Dataset entries:
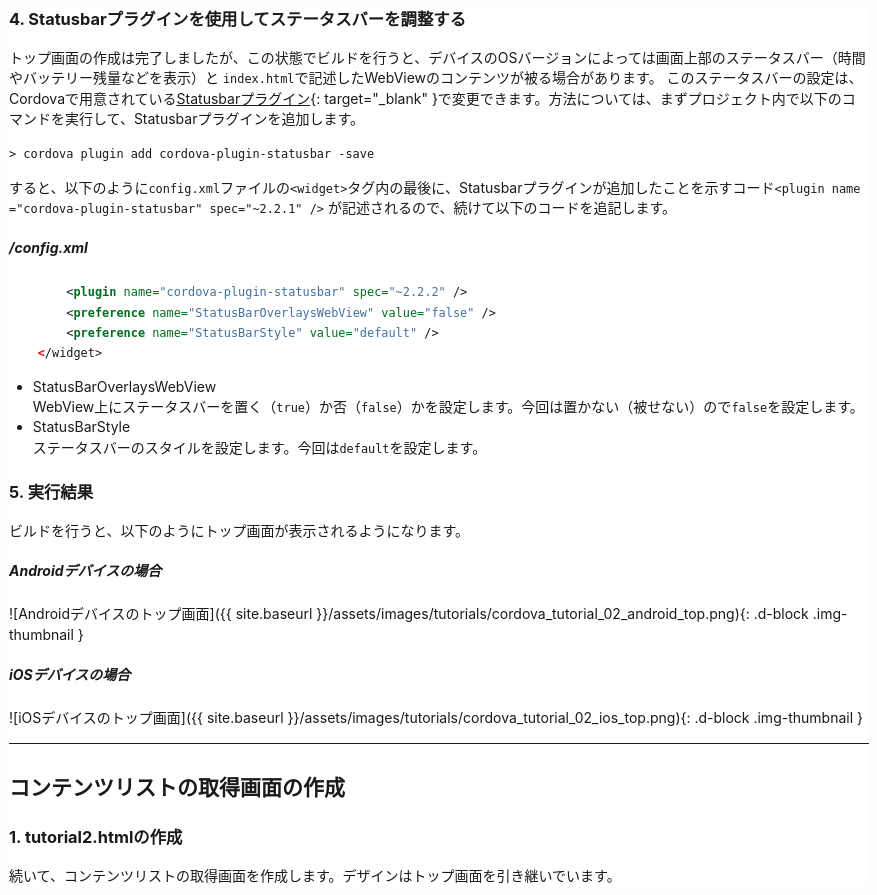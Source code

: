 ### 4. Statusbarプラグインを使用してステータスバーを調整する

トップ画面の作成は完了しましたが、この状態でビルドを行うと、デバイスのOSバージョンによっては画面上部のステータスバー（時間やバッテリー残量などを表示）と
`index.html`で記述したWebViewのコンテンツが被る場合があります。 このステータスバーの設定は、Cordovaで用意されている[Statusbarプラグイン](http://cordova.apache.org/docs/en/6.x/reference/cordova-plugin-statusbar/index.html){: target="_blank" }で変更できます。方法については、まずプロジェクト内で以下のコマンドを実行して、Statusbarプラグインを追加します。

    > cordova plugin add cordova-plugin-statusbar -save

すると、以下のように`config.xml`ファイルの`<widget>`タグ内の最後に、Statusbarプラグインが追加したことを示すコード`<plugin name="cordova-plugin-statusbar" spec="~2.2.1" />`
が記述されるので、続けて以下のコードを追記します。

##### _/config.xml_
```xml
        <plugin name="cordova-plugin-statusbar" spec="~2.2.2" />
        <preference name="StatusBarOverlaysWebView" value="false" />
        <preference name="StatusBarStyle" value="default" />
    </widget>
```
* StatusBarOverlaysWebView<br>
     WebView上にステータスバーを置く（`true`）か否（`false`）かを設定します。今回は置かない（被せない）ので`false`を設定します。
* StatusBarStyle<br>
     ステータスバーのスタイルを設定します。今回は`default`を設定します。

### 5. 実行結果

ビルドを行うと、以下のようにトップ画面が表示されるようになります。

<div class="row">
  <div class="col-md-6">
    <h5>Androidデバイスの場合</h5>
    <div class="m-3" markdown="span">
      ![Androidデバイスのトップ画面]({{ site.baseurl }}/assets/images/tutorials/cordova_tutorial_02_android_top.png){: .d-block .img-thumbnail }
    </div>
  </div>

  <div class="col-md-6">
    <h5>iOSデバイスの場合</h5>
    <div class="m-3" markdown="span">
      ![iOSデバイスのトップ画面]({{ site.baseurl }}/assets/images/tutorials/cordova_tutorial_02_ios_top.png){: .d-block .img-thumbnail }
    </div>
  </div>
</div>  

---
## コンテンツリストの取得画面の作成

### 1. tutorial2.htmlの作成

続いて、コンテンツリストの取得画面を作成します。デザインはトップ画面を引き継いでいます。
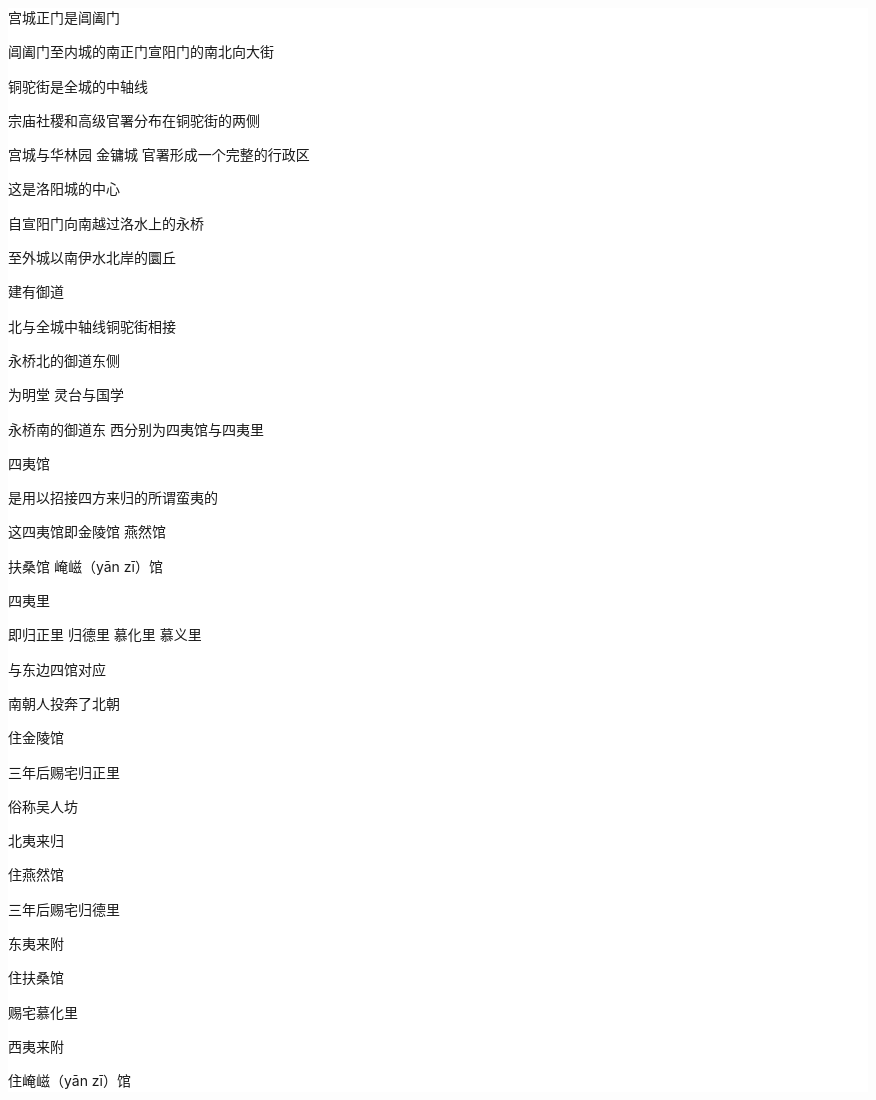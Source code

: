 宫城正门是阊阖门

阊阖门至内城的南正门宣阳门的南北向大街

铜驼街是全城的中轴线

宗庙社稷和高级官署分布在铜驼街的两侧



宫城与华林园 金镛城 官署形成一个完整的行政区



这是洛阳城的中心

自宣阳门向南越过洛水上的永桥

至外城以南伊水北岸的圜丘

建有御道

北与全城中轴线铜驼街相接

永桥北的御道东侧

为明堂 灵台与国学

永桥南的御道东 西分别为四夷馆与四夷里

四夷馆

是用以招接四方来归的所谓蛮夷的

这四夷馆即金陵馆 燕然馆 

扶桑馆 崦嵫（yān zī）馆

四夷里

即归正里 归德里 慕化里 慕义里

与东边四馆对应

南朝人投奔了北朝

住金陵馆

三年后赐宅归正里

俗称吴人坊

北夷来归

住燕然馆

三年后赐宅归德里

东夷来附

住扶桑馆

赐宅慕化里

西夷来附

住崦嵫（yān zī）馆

- _Try it_
With all pictures removed, reproduce the lines from the top of the entries above through the line containing "トップ画面の作成は完了しまし", exactly as written.

- _Solution_
Source code

: ### 4. Statusbarプラグインを使用してステータスバーを調整する

トップ画面の作成は完了しましたが、この状態でビルドを行うと、デバイスのOSバージョンによっては画面上部のステータスバー（時間やバッテリー残量などを表示）と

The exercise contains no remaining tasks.